#### What you should do
Would you copy all lines in the data that contain the word "github"?

Document images with source code:
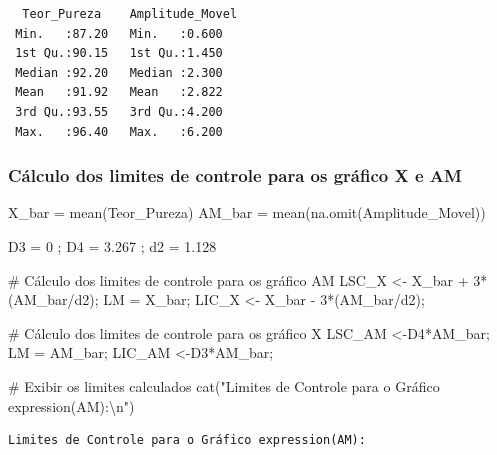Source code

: \documentclass[
  letterpaper,
  DIV=11,
  numbers=noendperiod]{scrartcl}
\newenvironment{Shaded}{\begin{snugshade}}{\end{snugshade}}
\newcommand{\CommentTok}[1]{\textcolor[rgb]{0.37,0.37,0.37}{#1}}
\newcommand{\DecValTok}[1]{\textcolor[rgb]{0.68,0.00,0.00}{#1}}
\newcommand{\FloatTok}[1]{\textcolor[rgb]{0.68,0.00,0.00}{#1}}
\newcommand{\FunctionTok}[1]{\textcolor[rgb]{0.28,0.35,0.67}{#1}}
\newcommand{\NormalTok}[1]{\textcolor[rgb]{0.00,0.23,0.31}{#1}}
\newcommand{\OtherTok}[1]{\textcolor[rgb]{0.00,0.23,0.31}{#1}}
\newcommand{\SpecialCharTok}[1]{\textcolor[rgb]{0.37,0.37,0.37}{#1}}
\newcommand{\StringTok}[1]{\textcolor[rgb]{0.13,0.47,0.30}{#1}}
\begin{document}
\begin{verbatim}
  Teor_Pureza    Amplitude_Movel
 Min.   :87.20   Min.   :0.600  
 1st Qu.:90.15   1st Qu.:1.450  
 Median :92.20   Median :2.300  
 Mean   :91.92   Mean   :2.822  
 3rd Qu.:93.55   3rd Qu.:4.200  
 Max.   :96.40   Max.   :6.200  
\end{verbatim}

\subsubsection{Cálculo dos limites de controle para os gráfico X e
AM}\label{cuxe1lculo-dos-limites-de-controle-para-os-gruxe1fico-x-e-am}

\begin{Shaded}
\begin{Highlighting}[]
\NormalTok{X\_bar }\OtherTok{=} \FunctionTok{mean}\NormalTok{(Teor\_Pureza)}
\NormalTok{AM\_bar }\OtherTok{=} \FunctionTok{mean}\NormalTok{(}\FunctionTok{na.omit}\NormalTok{(Amplitude\_Movel))}

\NormalTok{D3 }\OtherTok{=} \DecValTok{0}\NormalTok{ ; D4 }\OtherTok{=} \FloatTok{3.267}\NormalTok{ ; d2 }\OtherTok{=} \FloatTok{1.128}
  
\CommentTok{\# Cálculo dos limites de controle para os gráfico AM}
\NormalTok{LSC\_X }\OtherTok{\textless{}{-}}\NormalTok{ X\_bar }\SpecialCharTok{+} \DecValTok{3}\SpecialCharTok{*}\NormalTok{(AM\_bar}\SpecialCharTok{/}\NormalTok{d2);}
\NormalTok{LM }\OtherTok{=}\NormalTok{ X\_bar;}
\NormalTok{LIC\_X }\OtherTok{\textless{}{-}}\NormalTok{ X\_bar }\SpecialCharTok{{-}} \DecValTok{3}\SpecialCharTok{*}\NormalTok{(AM\_bar}\SpecialCharTok{/}\NormalTok{d2);}

\CommentTok{\# Cálculo dos limites de controle para os gráfico X}
\NormalTok{LSC\_AM }\OtherTok{\textless{}{-}}\NormalTok{D4}\SpecialCharTok{*}\NormalTok{AM\_bar;}
\NormalTok{LM }\OtherTok{=}\NormalTok{ AM\_bar;}
\NormalTok{LIC\_AM }\OtherTok{\textless{}{-}}\NormalTok{D3}\SpecialCharTok{*}\NormalTok{AM\_bar;}

\CommentTok{\# Exibir os limites calculados}
\FunctionTok{cat}\NormalTok{(}\StringTok{"Limites de Controle para o Gráfico expression(AM):}\SpecialCharTok{\textbackslash{}n}\StringTok{"}\NormalTok{)}
\end{Highlighting}
\end{Shaded}

\begin{verbatim}
Limites de Controle para o Gráfico expression(AM):
\end{verbatim}
\end{document}
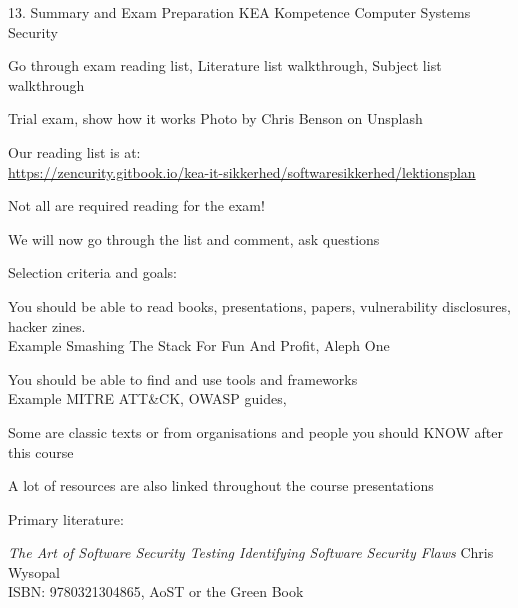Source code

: \documentclass[Screen16to9,17pt]{foils}
\begin{document}
\mytitlepage
{13. Summary and Exam Preparation}
{KEA Kompetence Computer Systems Security}





\begin{list1}
\item Go through exam reading list, Literature list walkthrough, Subject list walkthrough
\item Trial exam, show how it works \hfill {\small Photo by Chris Benson on Unsplash}

\end{list1}




\begin{list1}
\item Our reading list is at:\\
{\small\url{https://zencurity.gitbook.io/kea-it-sikkerhed/softwaresikkerhed/lektionsplan}}
\item Not all are required reading for the exam!
\item We will now go through the list and comment, ask questions
\item Selection criteria and goals:
\begin{list2}
\item You should be able to read books, presentations, papers, vulnerability disclosures, hacker zines. \\
Example Smashing The Stack For Fun And Profit, Aleph One
\item You should be able to find and use tools and frameworks\\
Example MITRE ATT\&CK, OWASP guides,
\end{list2}
\item Some are classic texts or from organisations and people you should KNOW after this course
\item A lot of resources are also linked throughout the course presentations
\end{list1}





Primary literature:
\begin{list2}
\item \emph{The Art of Software Security Testing Identifying Software Security Flaws}
Chris Wysopal\\
ISBN: 9780321304865, AoST or the Green Book
\end{list2}
\end{document}

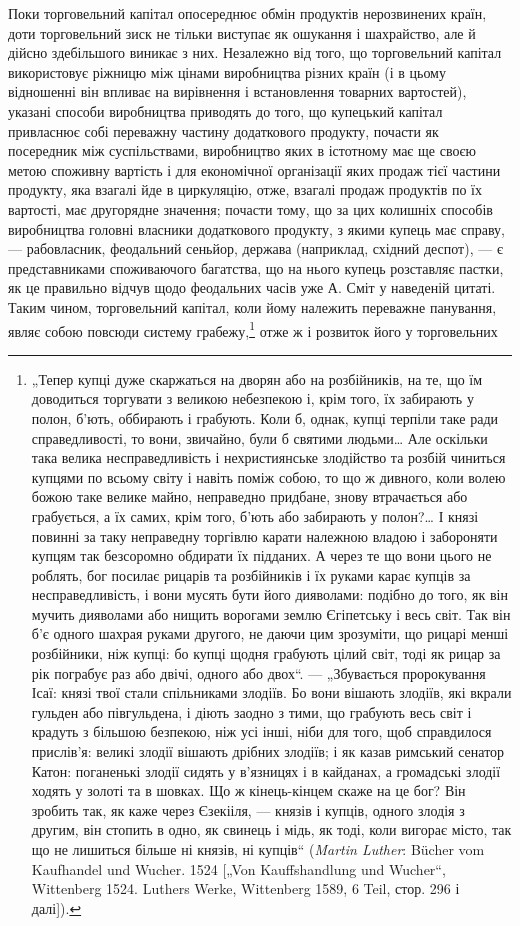 
Поки торговельний капітал опосереднює обмін продуктів
нерозвинених країн, доти торговельний зиск не тільки виступає
як ошукання і шахрайство, але й дійсно здебільшого виникає з них.
Незалежно від того, що торговельний капітал використовує ріжницю
між цінами виробництва різних країн (і в цьому відношенні
він впливає на вирівнення і встановлення товарних вартостей),
указані способи виробництва приводять до того, що
купецький капітал привласнює собі переважну частину додаткового
продукту, почасти як посередник між суспільствами, виробництво
яких в істотному має ще своєю метою споживну вартість
і для економічної організації яких продаж тієї частини продукту,
яка взагалі йде в циркуляцію, отже, взагалі продаж продуктів по
їх вартості, має другорядне значення; почасти тому, що за цих
колишніх способів виробництва головні власники додаткового
продукту, з якими купець має справу, — рабовласник, феодальний
сеньйор, держава (наприклад, східний деспот), — є представниками
споживаючого багатства, що на нього купець розставляє
пастки, як це правильно відчув щодо феодальних часів
уже А. Сміт у наведеній цитаті. Таким чином, торговельний капітал,
коли йому належить переважне панування, являє собою повсюди
систему грабежу,\footnote{
„Тепер купці дуже скаржаться на дворян або на розбійників, на те, що
їм доводиться торгувати з великою небезпекою і, крім того, їх забирають у полон,
б’ють, оббирають і грабують. Коли б, однак, купці терпіли таке ради
справедливості, то вони, звичайно, були б святими людьми\dots{} Але оскільки така
велика несправедливість і нехристиянське злодійство та розбій чиниться купцями
по всьому світу і навіть поміж собою, то що ж дивного, коли волею
божою таке велике майно, неправедно придбане, знову втрачається або
грабується, а їх самих, крім того, б’ють або забирають у полон?\dots{} І князі
повинні за таку неправедну торгівлю карати належною владою і забороняти
купцям так безсоромно обдирати їх підданих. А через те що вони цього не
роблять, бог посилає рицарів та розбійників і їх руками карає купців за несправедливість,
і вони мусять бути його дияволами: подібно до того, як він мучить
дияволами або нищить ворогами землю Єгіпетську і весь світ. Так він б’є
одного шахрая руками другого, не даючи цим зрозуміти, що рицарі менші
розбійники, ніж купці: бо купці щодня грабують цілий світ, тоді як рицар за рік
пограбує раз або двічі, одного або двох“. — „Збувається пророкування Ісаї:
князі твої стали спільниками злодіїв. Бо вони вішають злодіїв, які вкрали гульден
або півгульдена, і діють заодно з тими, що грабують весь світ і крадуть
з більшою безпекою, ніж усі інші, ніби для того, щоб справдилося прислів’я:
великі злодії вішають дрібних злодіїв; і як казав римський сенатор Катон: поганенькі
злодії сидять у в’язницях і в кайданах, а громадські злодії ходять
у золоті та в шовках. Що ж кінець-кінцем скаже на це бог? Він зробить так,
як каже через Єзекііля, — князів і купців, одного злодія з другим, він стопить
в одно, як свинець і мідь, як тоді, коли вигорає місто, так що не лишиться більше
ні князів, ні купців“ (\emph{Martin Luther}: Bücher vom Kaufhandel und Wucher. 1524
[„Von Kauffshandlung und Wucher“, Wittenberg 1524. Luthers Werke, Wittenberg
1589, 6 Teil, стор. 296 і далі]).
} отже ж і розвиток його у торговельних
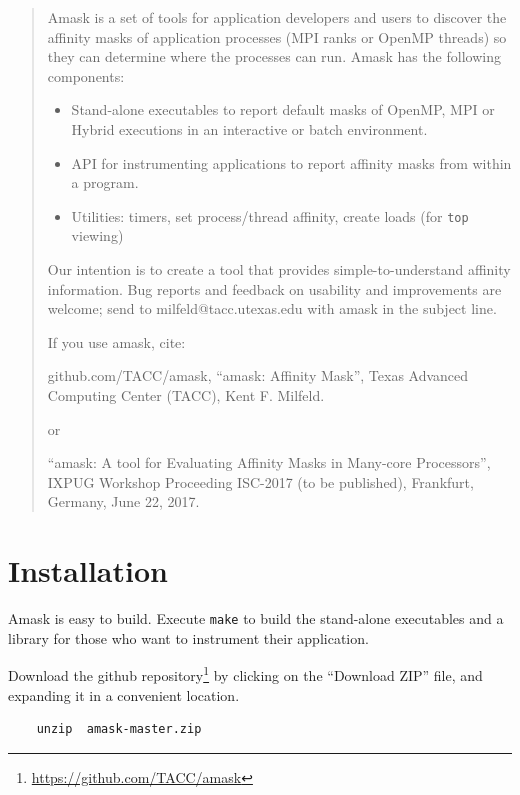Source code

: \documentclass[10pt,a4paper]{report}
\begin{document}
\begin{abstract}

Amask is a set of tools for application developers and users to discover the affinity masks of application
processes (MPI ranks or OpenMP threads) so they can determine where the processes can run.
Amask has the following components:

\begin{itemize}
\item Stand-alone executables to report default masks of OpenMP, 
      MPI or Hybrid executions in an interactive or batch environment.
\item API for instrumenting applications to report affinity masks from within a program.
\item Utilities: timers, set process/thread affinity, create loads (for \verb+top+ viewing)
\end{itemize}


Our intention is to create a tool that provides simple-to-understand affinity
information. Bug reports and feedback on usability and improvements are welcome; 
send to milfeld@tacc.utexas.edu with amask in the subject line. 


If you use amask, cite:

github.com/TACC/amask, ``amask: Affinity Mask'', 
Texas Advanced Computing Center (TACC), Kent F. Milfeld. \cite{amask}

or

``amask: A tool for Evaluating Affinity Masks in Many-core Processors'', 
IXPUG Workshop Proceeding ISC-2017 (to be published), Frankfurt, Germany, June 22, 2017. 

\end{abstract}

\tableofcontents

\chapter{Installation}
Amask is easy to build. Execute \verb+make+  to build the stand-alone executables 
and a library for those who want to instrument their application.

Download the github repository\footnote{\href{https://github.com/TACC/amask}
{https://github.com/TACC/amask}} by clicking on the ``Download ZIP'' file, 
and expanding it in a convenient location.

\begin{verbatim}
    unzip  amask-master.zip
\end{verbatim}
\end{document}
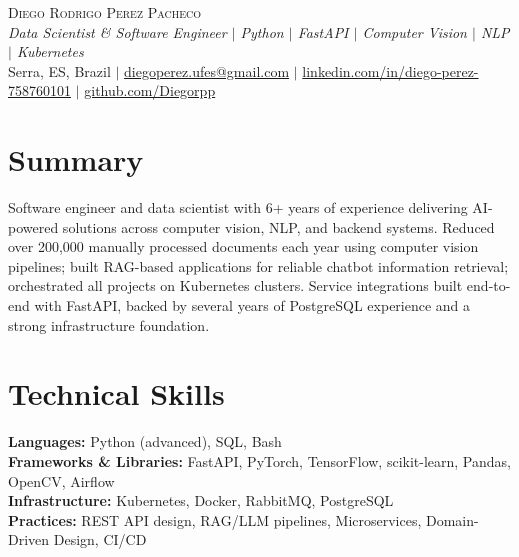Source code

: \documentclass[letterpaper,10pt]{article}
\begin{document}

\begin{center}
  {\Huge \scshape Diego Rodrigo Perez Pacheco} \\ \vspace{2pt}
  {\small\textit{Data Scientist \& Software Engineer $|$ Python $|$ FastAPI $|$ Computer Vision $|$ NLP $|$ Kubernetes}} \\ \vspace{4pt}
  \small
  Serra, ES, Brazil \quad $|$ \quad
  \href{mailto:diegoperez.ufes@gmail.com}{diegoperez.ufes@gmail.com} \quad $|$ \quad
  \href{https://linkedin.com/in/diego-perez-758760101}{linkedin.com/in/diego-perez-758760101} \quad $|$ \quad
  \href{https://github.com/Diegorpp}{github.com/Diegorpp}
\end{center}


\section{Summary}
Software engineer and data scientist with 6+ years of experience delivering AI-powered solutions across
computer vision, NLP, and backend systems. Reduced over 200,000 manually processed documents each year using
computer vision pipelines; built RAG-based applications for reliable chatbot information retrieval;
orchestrated all projects on Kubernetes clusters. Service integrations built end-to-end with FastAPI,
backed by several years of PostgreSQL experience and a strong infrastructure foundation.


\section{Technical Skills}
\begin{itemize}[leftmargin=0.15in, label={}]
  \small{\item{
    \textbf{Languages:} Python (advanced), SQL, Bash \\
    \textbf{Frameworks \& Libraries:} FastAPI, PyTorch, TensorFlow, scikit-learn, Pandas, OpenCV, Airflow \\
    \textbf{Infrastructure:} Kubernetes, Docker, RabbitMQ, PostgreSQL \\
    \textbf{Practices:} REST API design, RAG/LLM pipelines, Microservices, Domain-Driven Design, CI/CD
  }}
\end{itemize}
\end{document}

#### Solved exercise
github.com/TACC/amask, ``amask: Affinity Mask'', 
Download the github repository\footnote{\href{https://github.com/TACC/amask}
{https://github.com/TACC/amask}} by clicking on the ``Download ZIP'' file, 
  \href{https://github.com/Diegorpp}{github.com/Diegorpp}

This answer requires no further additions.